First, thanks for having me here. It’s good to get out of my cage every once in a while. I’m a writer, husband, father and full time monster man. I live just outside of NYC, which is why a lot of my books take place down here (just like Stephen King is all over the Maine map – we know the horrors lurking within our home states). I do have a day job where I’m the director of a global company. I absolutely love writing and still can’t believe there are books out there with my name on the spine. I read a ton of books and watch movies all the time. Thanks to Netflix, my wife and I do a lot of binge watching. Right now, we’re in the middle of Breaking Bad. I share my home with 2 cats – one who is more like a dog. If I won the lottery today, I’d either dive into full time archaeology or become The Dude from The Big Lebowski.
Sierra: When did you first start writing and when did you finish your first book?
Hunter: I dabbled with stories and poems all through grade school and high school, but I didn’t get really serious about writing until the mid-90s. A close friend was working on a book of his own and he inspired me to try my hand. I started with awful short stories, then a really bad novella, and back to stories. Only after I’d practiced my butt off did I try to write a novel. It was, of all things, a romantic comedy. I believe I wrote and finished it in 1998. I recently re-read it and though it has flaws, it’s actually pretty funny and touching. Getting to The End was such a milestone for me. I proved to myself that I could do it, and I started to learn the cadence of novel writing.
Sierra: Tell us a little bit about your first book or the first book in the series.
Hunter: My first published book with an honest to God legit publisher was Forest of Shadows. It’s a novel about ghosts and a man who lost his wife in her sleep the same day they won a big lottery. I set it in Alaska because I’d always wanted to go there. This was my way to live in Alaska for a while, at least in my mind. It was meant to be a one-and-done book, but readers asked for more and I had an idea for one of the characters that I just had to try out. The next books in the series were Sinister Entity and Island of the Forbidden. They’re very unique takes on haunting and interactions with the dead. I hope to write another one next year.
My current book is right in line with my obsession over cryptids. The Dover Demon takes the real story of a strange creature spotted in 1977 and turns it upside down.
Sierra: How did you choose the genre you write in?
Hunter: I grew up addicted to horror, so it was a no brainer that I was going to write horror. Seriously, no one who knew me growing up is surprised that I do what I do. J
Sierra: What was your favorite chapter (or part) to write?
Hunter: In The Dover Demon, I loved the bond between the father Sam and his son, Nicky. The man ended a lucrative career so he could be with his son more, even buying a comic book shop together. I lost my own father a couple of years ago. This was my way of reuniting us.

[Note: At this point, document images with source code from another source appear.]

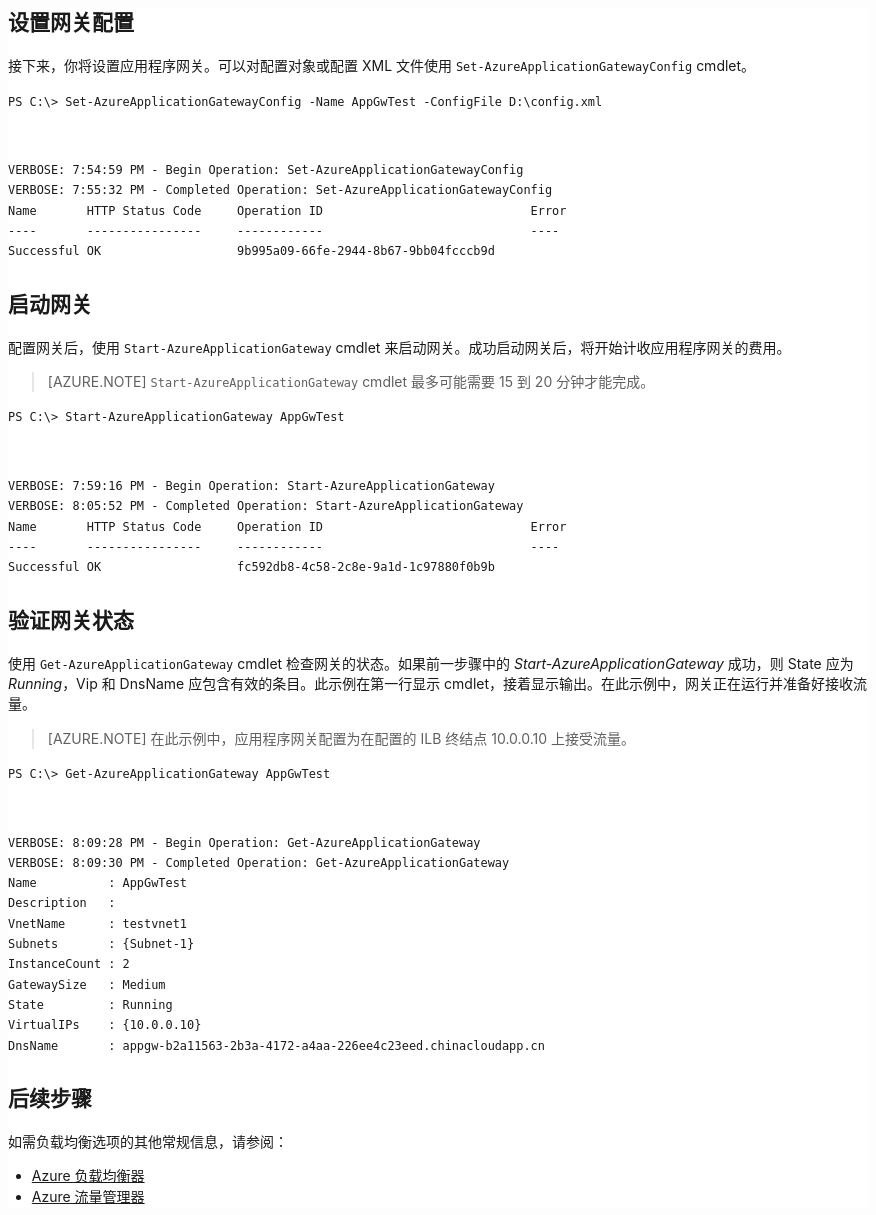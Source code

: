

## <a name="set-the-gateway-configuration"></a> 设置网关配置

接下来，你将设置应用程序网关。可以对配置对象或配置 XML 文件使用 `Set-AzureApplicationGatewayConfig` cmdlet。

	PS C:\> Set-AzureApplicationGatewayConfig -Name AppGwTest -ConfigFile D:\config.xml

<br/>

	VERBOSE: 7:54:59 PM - Begin Operation: Set-AzureApplicationGatewayConfig 
	VERBOSE: 7:55:32 PM - Completed Operation: Set-AzureApplicationGatewayConfig
	Name       HTTP Status Code     Operation ID                             Error 
	----       ----------------     ------------                             ----
	Successful OK                   9b995a09-66fe-2944-8b67-9bb04fcccb9d

## <a name="start-the-gateway"></a> 启动网关

配置网关后，使用 `Start-AzureApplicationGateway` cmdlet 来启动网关。成功启动网关后，将开始计收应用程序网关的费用。


> [AZURE.NOTE] `Start-AzureApplicationGateway` cmdlet 最多可能需要 15 到 20 分钟才能完成。
   
	PS C:\> Start-AzureApplicationGateway AppGwTest 

<br/>

	VERBOSE: 7:59:16 PM - Begin Operation: Start-AzureApplicationGateway 
	VERBOSE: 8:05:52 PM - Completed Operation: Start-AzureApplicationGateway
	Name       HTTP Status Code     Operation ID                             Error 
	----       ----------------     ------------                             ----
	Successful OK                   fc592db8-4c58-2c8e-9a1d-1c97880f0b9b

## <a name="verify-the-gateway-status"></a> 验证网关状态

使用 `Get-AzureApplicationGateway` cmdlet 检查网关的状态。如果前一步骤中的 *Start-AzureApplicationGateway* 成功，则 State 应为 *Running*，Vip 和 DnsName 应包含有效的条目。此示例在第一行显示 cmdlet，接着显示输出。在此示例中，网关正在运行并准备好接收流量。

> [AZURE.NOTE] 在此示例中，应用程序网关配置为在配置的 ILB 终结点 10.0.0.10 上接受流量。

	PS C:\> Get-AzureApplicationGateway AppGwTest 

<br/>

	VERBOSE: 8:09:28 PM - Begin Operation: Get-AzureApplicationGateway 
	VERBOSE: 8:09:30 PM - Completed Operation: Get-AzureApplicationGateway
	Name          : AppGwTest
	Description   : 
	VnetName      : testvnet1
	Subnets       : {Subnet-1}
	InstanceCount : 2
	GatewaySize   : Medium
	State         : Running
	VirtualIPs    : {10.0.0.10}
	DnsName       : appgw-b2a11563-2b3a-4172-a4aa-226ee4c23eed.chinacloudapp.cn

## 后续步骤


如需负载均衡选项的其他常规信息，请参阅：

- [Azure 负载均衡器](/documentation/services/load-balancer/)
- [Azure 流量管理器](/documentation/services/traffic-manager/)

Sierra: Is anything in your book based on real life experiences or purely all imagination?
Hunter: The Dover Demon was an actual bizarre creature spotted by 6 teens over the course of 2 nights in the town of Dover, MA in 1977. It truly scared the bejeezus out of them and was investigated by the police, MUFON, cryptozoolgists, you name it. Some people thought, later on when the concept became more ubiquitous, that it was an alien. Most thought it was some kind of strange creature or animal, though one that could walk on its hind legs and had a humanoid face with enormous, black eyes. The accounts, when you consider the time it was spotted, are chilling.
Sierra: Is there any particular author or book that influenced you in any way either growing up or as an adult?
Hunter: It’s probably cliché by now, but Stephen King was an enormous influence. I looked forward to his books and movies like they were Christmas and my birthday wrapped up in one. Reading him led me down paths to exploring other authors like Lovecraft, M.R.James, Wilke Collins and modern masters like Clive Barker and Robert McCammon.
Sierra: Do you ever experience writers block?
Hunter: So far, no. I think if I sat back too long and got lazy about writing, I’d find it hard to jump start my brain. I haven’t taken my foot off the pedal for the past 10 years, so I haven’t hit that roadblock yet. I hope I never do.
Sierra: Is there an author that you would really like to meet?
Hunter: Going to conventions since about 2000, I’ve met so many of my literary heroes like Jack Ketchum and Joe R. Lansdale. If I could sit at a bar with one author, I would pick Robert McCammon. When I read his stuff, I wonder why I even try, it’s so good. And he’s had a very interesting history with publishing and writing horror, some of it great, some terrible. I want to hear his war stories, get into his head, learn his process. Oh, and hopefully get rip-roaring drunk while we swap tales.
Sierra: Will you have a new book coming out soon? If so, can you tell us about it?
Hunter: It was a crazy summer, with 2 books coming out within a month of each other (Tortures of the Damned and The Dover Demon). My next book, I Kill In Peace, will be out April, 2016 through Samhain. It’s a nasty little novella that takes some scary leaps of faith.
Sierra: If you could go back and do it all over again, is there any aspect of your first novel or getting it published that you would change?
Hunter: No way. I didn’t take the traditional approach, but somehow, it worked. I wrote it for one publisher and editor in mind, and I sent it to them only. No querying agents, no shopping it around. If they didn’t want it, I was either done altogether or would write another for them and see what happened. I’m proof that miracles do come out of the slush pile. And it’s led to book deals with 4 other publishers over the past 5 years.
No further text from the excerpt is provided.